Start of Data for this exercise

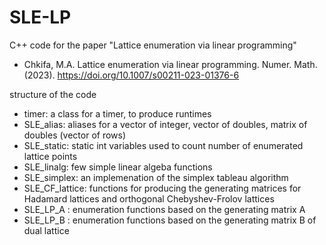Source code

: # SLE-LP
C++ code for the paper "Lattice enumeration via linear programming" 

- Chkifa, M.A. Lattice enumeration via linear programming. Numer. Math. (2023). https://doi.org/10.1007/s00211-023-01376-6

structure of the code

  + timer: a class for a timer, to produce runtimes
  + SLE_alias: aliases for a vector of integer, vector of doubles, matrix of doubles (vector of rows)
  + SLE_static: static int variables used to count number of enumerated lattice points
  + SLE_linalg: few simple linear algeba functions
  + SLE_simplex: an implemenation of the simplex tableau algorithm
  + SLE_CF_lattice: functions for producing the generating matrices for Hadamard lattices and orthogonal Chebyshev-Frolov lattices
  + SLE_LP_A : enumeration functions based on the generating matrix A
  + SLE_LP_B : enumeration functions based on the generating matrix B of dual lattice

End of Data for this exercise

- **Assignment**
Work through the records above. Copy every line with the string "generating".

- **Answer to the exercise**
  + SLE_CF_lattice: functions for producing the generating matrices for Hadamard lattices and orthogonal Chebyshev-Frolov lattices
  + SLE_LP_A : enumeration functions based on the generating matrix A
  + SLE_LP_B : enumeration functions based on the generating matrix B of dual lattice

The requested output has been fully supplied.